WHAT IS BEING ASKED → What is needed is the number of lines below that contain the word "height", with no other output.

SOURCE RECORDS →
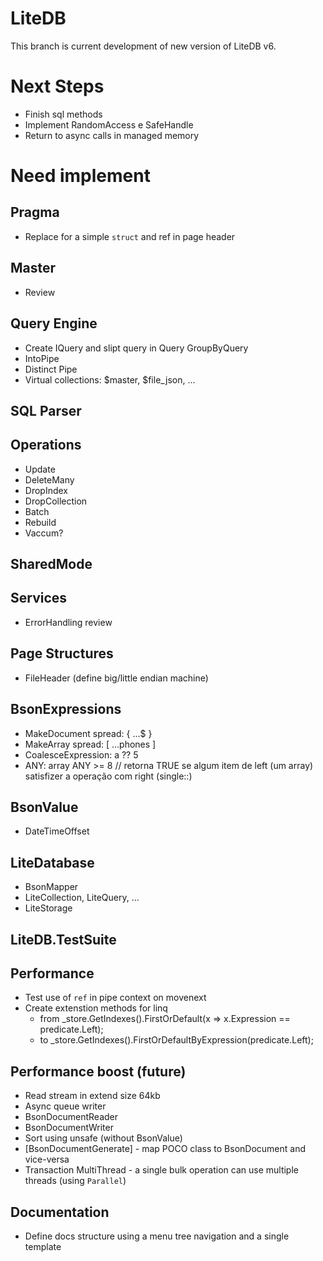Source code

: # LiteDB

This branch is current development of new version of LiteDB v6.

# Next Steps
- Finish sql methods
- Implement RandomAccess e SafeHandle
- Return to async calls in managed memory


# Need implement

## Pragma
- Replace for a simple `struct` and ref in page header

## Master
- Review

## Query Engine
- Create IQuery and slipt query in Query GroupByQuery
- IntoPipe
- Distinct Pipe
- Virtual collections: $master, $file_json, ...

## SQL Parser


## Operations
- Update
- DeleteMany
- DropIndex
- DropCollection
- Batch
- Rebuild
- Vaccum?

## SharedMode

## Services
- ErrorHandling review

## Page Structures
- FileHeader (define big/little endian machine)

## BsonExpressions
- MakeDocument spread: { ...$ }
- MakeArray spread: [ ...phones ]
- CoalesceExpression:  a ?? 5 
- ANY: array ANY >= 8 // retorna TRUE se algum item de left (um array) satisfizer a operação com right (single::)

## BsonValue
- DateTimeOffset

## LiteDatabase
- BsonMapper
- LiteCollection, LiteQuery, ...
- LiteStorage

## LiteDB.TestSuite


## Performance
- Test use of `ref` in pipe context on movenext
- Create extenstion methods for linq
    - from _store.GetIndexes().FirstOrDefault(x => x.Expression == predicate.Left);
    - to _store.GetIndexes().FirstOrDefaultByExpression(predicate.Left);


## Performance boost (future)
- Read stream in extend size 64kb
- Async queue writer
- BsonDocumentReader
- BsonDocumentWriter
- Sort using unsafe (without BsonValue)
- [BsonDocumentGenerate] - map POCO class to BsonDocument and vice-versa
- Transaction MultiThread - a single bulk operation can use multiple threads (using `Parallel`)

## Documentation
- Define docs structure using a menu tree navigation and a single template
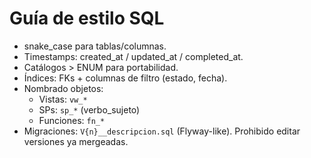# Guía de estilo SQL
- snake_case para tablas/columnas.
- Timestamps: created_at / updated_at / completed_at.
- Catálogos > ENUM para portabilidad.
- Índices: FKs + columnas de filtro (estado, fecha).
- Nombrado objetos:
    - Vistas: `vw_*`
    - SPs: `sp_*` (verbo_sujeto)
    - Funciones: `fn_*`
- Migraciones: `V{n}__descripcion.sql` (Flyway-like). Prohibido editar versiones ya mergeadas.

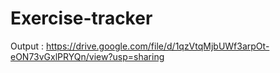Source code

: # Exercise-tracker

Output : https://drive.google.com/file/d/1qzVtqMjbUWf3arpOt-eON73vGxlPRYQn/view?usp=sharing

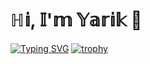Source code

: # ℍ𝕚, 𝕀'𝕞 𝕐𝕒𝕣𝕚𝕜 👋
[![Typing SVG](https://readme-typing-svg.herokuapp.com?color=%2336BCF7&lines=Computer+science+student)](https://git.io/typing-svg)
[![trophy](https://github-profile-trophy.vercel.app/?username=WarriorOFlonelinesS&theme=onedark)](https://github.com/ryo-ma/github-profile-trophy)
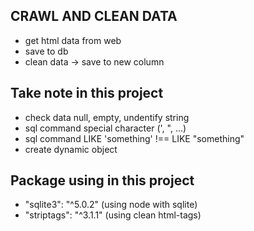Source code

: ## CRAWL AND CLEAN DATA

- get html data from web
- save to db
- clean data -> save to new column

## Take note in this project

- check data null, empty, undentify string
- sql command special character (\', \", ...)
- sql command LIKE 'something' !== LIKE "something"
- create dynamic object

## Package using in this project

- "sqlite3": "^5.0.2" (using node with sqlite)
- "striptags": "^3.1.1" (using clean html-tags)
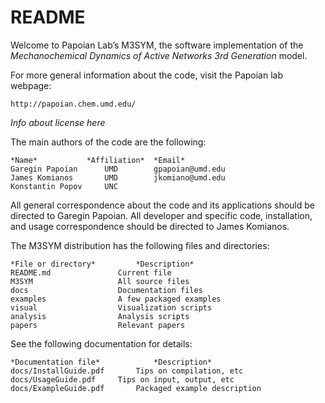 # README #

Welcome to Papoian Lab’s M3SYM, the software implementation of the 
*Mechanochemical Dynamics of Active Networks 3rd Generation* model. 

For more general information about the code, visit the Papoian lab webpage:

	http://papoian.chem.umd.edu/ 

*Info about license here*

The main authors of the code are the following:
	
	*Name*		     *Affiliation*	*Email*
	Garegin Papoian      UMD		gpapoian@umd.edu	
	James Komianos       UMD		jkomiano@umd.edu
	Konstantin Popov     UNC	 	

All general correspondence about the code and its applications should 
be directed to Garegin Papoian. All developer and  specific code, 
installation, and usage correspondence should be directed to James Komianos.

The M3SYM distribution has the following files and directories:

	*File or directory*			*Description*
	README.md				Current file
	M3SYM					All source files
	docs					Documentation files
	examples				A few packaged examples
	visual					Visualization scripts
	analysis				Analysis scripts
	papers					Relevant papers 

See the following documentation for details:

	*Documentation file*			*Description*
	docs/InstallGuide.pdf		Tips on compilation, etc
	docs/UsageGuide.pdf		Tips on input, output, etc
	docs/ExampleGuide.pdf		Packaged example description

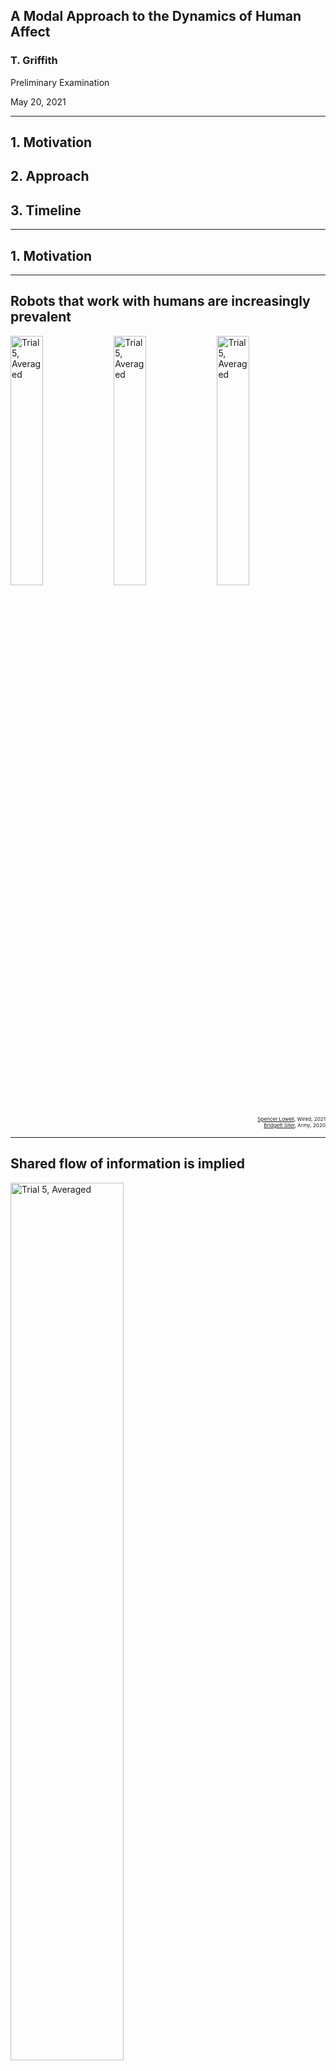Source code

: <!-- .slide: data-background="#ffffff" class="dark" -->

## A Modal Approach to the Dynamics of Human Affect 

### T. Griffith
Preliminary Examination

May 20, 2021

---

<!-- .slide: data-background="#ffffff" class="light" -->

## 1. Motivation
## 2. Approach
## 3. Timeline


---

<!-- .slide: data-background="#ffffff" class="light" -->

## 1. Motivation

---

<!-- .slide: data-background="#ffffff" class="light" -->

## Robots that work with humans are increasingly prevalent

<img src="img/factory.jpg" alt="Trial 5, Averaged" width="32%">
<img src="img/hospital.jpg" alt="Trial 5, Averaged" width="32%">
<img src="img/army.jpg" alt="Trial 5, Averaged" width="32%">

<div style="text-align: right"> <sub><sub><sup><a href="https://www.wired.co.uk/article/robots-in-the-workplace">Spencer Lowell</a>, Wired, 2021</sup></sup></sub></div>
<div style="text-align: right"> <sub><sub><sup><a href="https://www.army.mil/article/240584/army_conducts_major_milestone_tests_in_development_of_next_gen_fighting_system">Bridgett Siter</a>, Army, 2020</sup></sup></sub></div>


---

## Shared flow of information is implied

<img class="plain" src="img/arl-shared.png" alt="Trial 5, Averaged" width="60%">


<div style="text-align: right"> <sub><sub><sub><sub><sup>Barnes, Michael J., Jessie Y. Chen, and Susan Hill. Humans and autonomy: Implications of shared decision making for military operations. US Army Research Laboratory Aberdeen Proving Ground United States, 2017.</sup></sup></sup></sup></sub></div>


---

<!-- .slide: data-background="#ffffff" class="light" -->

## Not just performance

- Automation conundrum
- When SA is lost, [bad](https://dspace.mit.edu/handle/1721.1/70967) [things](https://sanfrancisco.cbslocal.com/2021/05/14/tesla-fatal-california-crash-fontana-was-on-autopilot-chp-says/) [happen](https://features.propublica.org/navy-uss-mccain-crash/navy-installed-touch-screen-steering-ten-sailors-paid-with-their-lives/)

![U.S.S. McCain Accident](img/mccain.jpg)




---

<!-- .slide: data-background="#ffffff" class="light" -->

###  Need descriptions of human cognition and decision making as it is relevant to the ***dynamics*** of human-robot interaction.


- Rigorous
- Transparent
- Non-invasive
- Physiological

---

<!-- .slide: data-background="#ffffff" class="light" -->

##  How is it done now?
<img class="plain" src="img/sota.jpg" alt="Trial 5, Averaged" width="60%">

---

<!-- .slide: data-background="#ffffff" class="light" -->

##  How is it done now?
<img class="plain" src="img/bar_rev.png" alt="Trial 5, Averaged" width="60%">

---


<!-- .slide: data-background="#ffffff" class="light" -->

## 2. Approach


---

<!-- .slide: data-background="#ffffff" class="light" -->

## Key Components of the Approach
<img class="plain" src="img/features2.jpg" alt="Trial 5, Averaged" width="60%">


---

<!-- .slide: data-background="#ffffff" class="light" -->
## 1. EEG is the measure of choice

- Lots of existing knowledge
- Widely available
- Implementation

---

<!-- .slide: data-background="#ffffff" class="light" -->
## 2. System Identification
<img class="plain" src="img/oma_svg.png" alt="Trial 5, Averaged" width="60%">

---

<!-- .slide: data-background="#ffffff" class="light" -->
## 3. State space
$x(k+1)=Ax(k)$

$y(k)=Cx(k)$ 

---

<!-- .slide: data-background="#ffffff" class="light" -->
## 4. Modal decomposition
$A=W \Lambda V$

$A=\begin{bmatrix} w_1 & w_2 &  \ldots & w_n \end{bmatrix} \begin{bmatrix} \lambda_1 & \ldots & 0 \\\ \vdots & \ddots & \vdots \\\ 0 & \ldots & \lambda_n \end{bmatrix} \begin{bmatrix} v_1^T \\\ v_2^T \\\ \vdots \\\ v_n^T \end{bmatrix}$ 

---

<!-- .slide: data-background="#ffffff" class="light" -->

## Modeling Overview
<img class="plain" src="img/overview.png" alt="Trial 5, Averaged" width="20%">


---

<!-- .slide: data-background="#ffffff" class="light" -->

<img class="plain" src="img/journal.png" alt="Trial 5, Averaged" width="50%">


---

<!-- .slide: data-background="#ffffff" class="light" -->

## Brain Modes  are Traveling and Standing
<section>
<img class="plain" src="img/animode.gif" alt="Trial 5, Averaged" style="height:600px;">
<img class="plain" src="img/compass.jpg" alt="Trial 5, Averaged" style="height:600px;">
</section>

<section>
<img class="plain" src="img/animode2.gif" alt="Trial 5, Averaged" style="height:600px;">
<img class="plain" src="img/compass2.jpg" alt="Trial 5, Averaged" style="height:600px;">
</section>

<section>

#### - Comparing normalized complexity plots from two output only decompositions

<img class="plain" src="img/eigenvectors.jpg" alt="Trial 5, Averaged" style="height:600px;">

</section>

---

<!-- .slide: data-background="#ffffff" class="light" -->


## Brain Modes are Physically Significant
#### - An Eigenmode from 32 Channel EEG DEAP data
<img class="plain" src="img/oma1.gif" alt="Trial 5, Averaged" style="height:600px;">
<img class="plain" src="img/oma2.png" alt="Trial 5, Averaged" style="height:600px;">



---

<!-- .slide: data-background="#ffffff" class="light" -->


## Brain Modes are Interpersonally Dependent
#### - Subject Identification from BW Modes (Random Forrest)
<img class="plain" src="img/confmat.jpg" alt="Trial 5, Averaged" width="80%">

---

<!-- .slide: data-background="#ffffff" class="light" -->


## Some Brain Modes are not Interpersonally Dependent
<img class="plain" src="img/commonmodes.png" alt="Trial 5, Averaged" width="40%">

<table>
  <tr>
    <td><img class="plain" src="img/common1.gif" height=480></td>
    <td><img class="plain" src="img/common2.gif" height=480></td>
  </tr>
  <tr>
    <td><sub>Subject 1: Alpha Mode 1</sub></td>
    <td><sub>Subject 2: Alpha Mode 1</sub></td>
  </tr>
 </table>



---



<!-- .slide: data-background="#ffffff" class="light" -->

## Unique Aspects of the Approach
- Online
- Robust Features
- Spatio-temporal
- Linear systems 

---

<!-- .slide: data-background="#ffffff" class="light" -->

## Assumptions and Corner Conditions
- Input is ***unknown***, persistent 
- Stationary
- Scaled
- Linear (!)


---

<!-- .slide: data-background="#ffffff" class="light" -->

## Linearity and the Brain
<img src="img/nonlinear.png" alt="Trial 5, Averaged" width="50%">

:anguished:

---

<!-- .slide: data-background="#ffffff" class="light" -->

## We Must Expect Non-Linear Effects
Leverage the model framework

<!-- .slide: data-background="#ffffff" class="light" -->

---

<!-- .slide: data-background="#ffffff" class="light" -->

## An Adaptive Modal Approach 
<img class="plain" src="img/adapt_est.png" alt="Trial 5, Averaged" width="50%">

---

<!-- .slide: data-background="#ffffff" class="light" -->

## Adaptive UIOs

<section>

<img src="img/conference.png" alt="Trial 5, Averaged" width="50%">

</section>
<section>

### Input Generation

<img class="plain" src="img/zu.png" alt="Trial 5, Averaged" width="30%">
<br>
<img class="plain" src="img/zu2.png" alt="Trial 5, Averaged" width="30%">

</section>

<section>

#### - Toy UIO Example with Uncertain Dynamics

<img class="plain" src="img/state_error_3.png" alt="Trial 5, Averaged" style="height:600px;">
<img class="plain" src="img/input_error_4.png" alt="Trial 5, Averaged" style="height:600px;">

</section>


---

<!-- .slide: data-background="#ffffff" class="light" -->

## Adaptive UIOs for EEG
<img class="plain" src="img/UIO.jpg" alt="Trial 5, Averaged" width="95%">


---


<!-- .slide: data-background="#ffffff" class="light" -->

## 3. Timeline


---

<!-- .slide: data-background="#ffffff" class="light" -->

## Task Breakdown
- Modeling outcomes and affect
- Improve UIO fidelity
- Quantum extensions and decision making (stretch)


---

<!-- .slide: data-background="#ffffff" class="light" -->

### A Burst of Delight
<img src="img/curtains.jpg" alt="Trial 5, Averaged" width="40%">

RESPONSE BELOW → 11